Interior Ministry Orders Audit of Juvenile Centres

The Permanent Secretary of the Ministry of Interior, Dr Magdalene Ajani, has directed the Nigerian Correctional Service (NCoS) to submit a comprehensive status report on all juvenile custodial facilities within four weeks.
Ajani, who chairs the Independent Investigative Panel on Alleged Corruption and Other Violations Against the NCoS, issued the order during the panel’s third public hearing in Abuja on Monday. She expressed alarm over the illegal detention of minors, the mixing of juveniles with adult inmates, poor welfare conditions, and systemic administrative lapses.
“You are going to send to the ministry the status report of all the borstal centres that have been completed or not, requisited or not. We need to be serious with what we are doing. When we visited about 28 states’ custodial centres, we found out that you don’t lump underage with adults. Submit the report in four weeks’ time,” Ajani told NCoS officials.
She questioned the legal basis for admitting minors into correctional institutions without court orders and raised concerns over warrants allegedly issued by unauthorised security agencies. She also condemned the detention of mentally ill inmates without treatment, despite proximity to psychiatric hospitals.
Ajani criticised unclear recruitment processes, inadequate budgeting for children born to incarcerated women, and the mismanagement of facilities such as Ilorin’s borstal or halfway home, where adults well above the eligible age bracket were reportedly housed. She ordered their immediate removal and proof of compliance within four weeks.
“We can’t put up the pictures of what we saw there — horrible.
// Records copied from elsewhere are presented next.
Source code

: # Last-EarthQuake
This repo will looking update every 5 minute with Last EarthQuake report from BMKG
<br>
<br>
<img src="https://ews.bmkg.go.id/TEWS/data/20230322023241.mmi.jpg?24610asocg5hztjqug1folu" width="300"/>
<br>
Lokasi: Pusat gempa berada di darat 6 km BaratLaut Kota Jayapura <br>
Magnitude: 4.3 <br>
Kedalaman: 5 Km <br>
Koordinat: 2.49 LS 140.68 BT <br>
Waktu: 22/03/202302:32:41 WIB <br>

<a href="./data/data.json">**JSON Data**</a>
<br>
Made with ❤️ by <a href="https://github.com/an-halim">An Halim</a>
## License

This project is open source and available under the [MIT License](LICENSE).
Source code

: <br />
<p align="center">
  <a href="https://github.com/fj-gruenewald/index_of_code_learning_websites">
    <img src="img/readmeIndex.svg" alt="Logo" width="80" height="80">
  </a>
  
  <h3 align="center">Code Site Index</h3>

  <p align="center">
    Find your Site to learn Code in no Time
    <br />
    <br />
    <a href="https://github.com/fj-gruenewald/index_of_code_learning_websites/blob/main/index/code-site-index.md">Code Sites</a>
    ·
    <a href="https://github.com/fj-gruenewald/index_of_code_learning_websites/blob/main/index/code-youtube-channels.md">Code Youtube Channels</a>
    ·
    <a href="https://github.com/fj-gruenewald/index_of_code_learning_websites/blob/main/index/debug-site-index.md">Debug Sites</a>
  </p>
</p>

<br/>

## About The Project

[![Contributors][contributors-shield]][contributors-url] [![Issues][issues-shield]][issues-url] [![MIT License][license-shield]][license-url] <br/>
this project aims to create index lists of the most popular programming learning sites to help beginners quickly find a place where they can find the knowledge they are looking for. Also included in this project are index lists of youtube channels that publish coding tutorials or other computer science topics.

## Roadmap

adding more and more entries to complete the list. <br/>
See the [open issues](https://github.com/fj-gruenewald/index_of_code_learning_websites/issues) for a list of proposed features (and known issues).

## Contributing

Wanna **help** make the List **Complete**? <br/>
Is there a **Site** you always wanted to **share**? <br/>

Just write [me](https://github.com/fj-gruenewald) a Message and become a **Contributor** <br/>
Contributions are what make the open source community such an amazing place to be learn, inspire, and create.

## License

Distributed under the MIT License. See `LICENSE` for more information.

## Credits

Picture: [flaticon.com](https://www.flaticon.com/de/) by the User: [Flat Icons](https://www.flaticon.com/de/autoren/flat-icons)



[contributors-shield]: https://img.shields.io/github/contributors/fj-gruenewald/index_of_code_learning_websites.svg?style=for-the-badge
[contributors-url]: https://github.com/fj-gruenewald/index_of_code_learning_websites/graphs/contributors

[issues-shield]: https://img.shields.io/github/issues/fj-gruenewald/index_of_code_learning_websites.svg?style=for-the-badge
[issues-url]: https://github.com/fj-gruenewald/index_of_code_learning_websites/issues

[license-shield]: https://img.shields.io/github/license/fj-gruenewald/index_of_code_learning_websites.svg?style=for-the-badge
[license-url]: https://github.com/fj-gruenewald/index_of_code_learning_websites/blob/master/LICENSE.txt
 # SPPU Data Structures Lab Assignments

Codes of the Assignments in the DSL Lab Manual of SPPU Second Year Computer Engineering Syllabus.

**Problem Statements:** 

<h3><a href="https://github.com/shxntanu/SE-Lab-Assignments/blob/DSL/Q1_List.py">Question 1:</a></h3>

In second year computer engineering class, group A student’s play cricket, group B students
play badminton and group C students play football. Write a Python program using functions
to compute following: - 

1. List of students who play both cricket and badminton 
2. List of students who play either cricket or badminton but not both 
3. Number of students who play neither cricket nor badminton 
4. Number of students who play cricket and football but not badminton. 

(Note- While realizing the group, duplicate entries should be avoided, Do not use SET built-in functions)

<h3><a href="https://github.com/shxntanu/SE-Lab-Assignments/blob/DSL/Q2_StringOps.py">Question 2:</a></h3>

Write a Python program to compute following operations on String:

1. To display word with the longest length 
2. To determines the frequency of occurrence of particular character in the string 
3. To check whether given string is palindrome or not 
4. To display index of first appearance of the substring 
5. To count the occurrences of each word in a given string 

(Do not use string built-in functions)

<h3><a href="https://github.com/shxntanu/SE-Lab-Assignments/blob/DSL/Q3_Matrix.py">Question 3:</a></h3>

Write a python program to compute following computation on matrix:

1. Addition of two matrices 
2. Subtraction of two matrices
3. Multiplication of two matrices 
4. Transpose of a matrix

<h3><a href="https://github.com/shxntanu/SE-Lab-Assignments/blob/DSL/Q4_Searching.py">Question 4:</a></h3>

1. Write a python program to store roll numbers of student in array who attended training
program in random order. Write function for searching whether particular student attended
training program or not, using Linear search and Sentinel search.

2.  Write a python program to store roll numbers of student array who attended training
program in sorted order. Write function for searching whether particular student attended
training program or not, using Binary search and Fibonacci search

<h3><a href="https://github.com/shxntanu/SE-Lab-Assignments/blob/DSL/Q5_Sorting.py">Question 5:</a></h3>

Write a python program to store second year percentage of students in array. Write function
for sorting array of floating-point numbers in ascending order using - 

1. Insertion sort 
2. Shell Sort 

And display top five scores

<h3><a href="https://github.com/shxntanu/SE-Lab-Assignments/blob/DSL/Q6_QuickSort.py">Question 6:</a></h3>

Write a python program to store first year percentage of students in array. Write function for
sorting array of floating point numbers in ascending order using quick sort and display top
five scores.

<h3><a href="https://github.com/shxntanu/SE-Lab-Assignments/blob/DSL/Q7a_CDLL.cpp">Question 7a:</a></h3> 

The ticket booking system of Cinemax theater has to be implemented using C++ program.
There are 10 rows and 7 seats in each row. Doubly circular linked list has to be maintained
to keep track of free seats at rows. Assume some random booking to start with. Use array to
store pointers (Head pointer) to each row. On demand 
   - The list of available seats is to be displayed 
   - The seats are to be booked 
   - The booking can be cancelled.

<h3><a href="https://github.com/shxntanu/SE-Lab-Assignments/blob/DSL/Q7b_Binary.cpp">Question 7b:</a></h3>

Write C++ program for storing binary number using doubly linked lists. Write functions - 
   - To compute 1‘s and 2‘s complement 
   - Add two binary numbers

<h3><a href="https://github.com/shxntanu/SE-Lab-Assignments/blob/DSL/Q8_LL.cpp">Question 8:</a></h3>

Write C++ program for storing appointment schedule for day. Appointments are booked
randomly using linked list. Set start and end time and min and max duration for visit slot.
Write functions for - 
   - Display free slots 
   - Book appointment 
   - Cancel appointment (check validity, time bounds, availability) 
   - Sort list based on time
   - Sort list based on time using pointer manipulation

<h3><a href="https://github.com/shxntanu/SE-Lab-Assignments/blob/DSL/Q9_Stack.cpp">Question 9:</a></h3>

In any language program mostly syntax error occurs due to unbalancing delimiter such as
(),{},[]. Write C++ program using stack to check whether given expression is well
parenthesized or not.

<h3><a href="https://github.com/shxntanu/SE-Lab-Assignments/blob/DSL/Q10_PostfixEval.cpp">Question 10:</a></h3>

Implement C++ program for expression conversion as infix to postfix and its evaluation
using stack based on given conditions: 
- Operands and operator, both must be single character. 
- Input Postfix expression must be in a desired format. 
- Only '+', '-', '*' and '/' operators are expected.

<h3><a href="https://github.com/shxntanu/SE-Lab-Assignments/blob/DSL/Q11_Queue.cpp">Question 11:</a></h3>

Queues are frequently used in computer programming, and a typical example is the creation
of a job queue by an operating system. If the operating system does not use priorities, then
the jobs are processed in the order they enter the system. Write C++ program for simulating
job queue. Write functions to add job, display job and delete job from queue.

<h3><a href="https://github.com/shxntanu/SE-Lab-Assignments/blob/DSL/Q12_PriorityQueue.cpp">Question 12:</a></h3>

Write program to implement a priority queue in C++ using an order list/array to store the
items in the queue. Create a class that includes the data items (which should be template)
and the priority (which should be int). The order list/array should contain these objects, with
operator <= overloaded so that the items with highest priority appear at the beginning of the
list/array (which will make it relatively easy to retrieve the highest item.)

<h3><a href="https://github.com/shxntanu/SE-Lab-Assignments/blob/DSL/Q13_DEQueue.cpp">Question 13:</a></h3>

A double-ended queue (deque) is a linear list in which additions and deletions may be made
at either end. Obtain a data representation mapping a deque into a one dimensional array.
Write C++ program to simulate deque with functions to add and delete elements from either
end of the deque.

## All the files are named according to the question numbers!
So it’s an urgent thing that needs to be done,” she said, stressing the panel’s goal was to ensure reforms, not indict individuals.
Panel Secretary Uju Agomoh outlined the body’s broad mandate, which includes probing corruption, abuse, and systemic failings in correctional institutions.
She cited specific allegations of misconduct, including intimidation of an inmate at Kuje Correctional Centre and questions over whether Idris Okuneye, popularly known as Bobrisky, had served his sentence.
Agomoh said the panel has conducted facility visits nationwide, received full cooperation from the NCoS, and will present recommendations aimed at systemic reform and safeguarding inmates’ rights.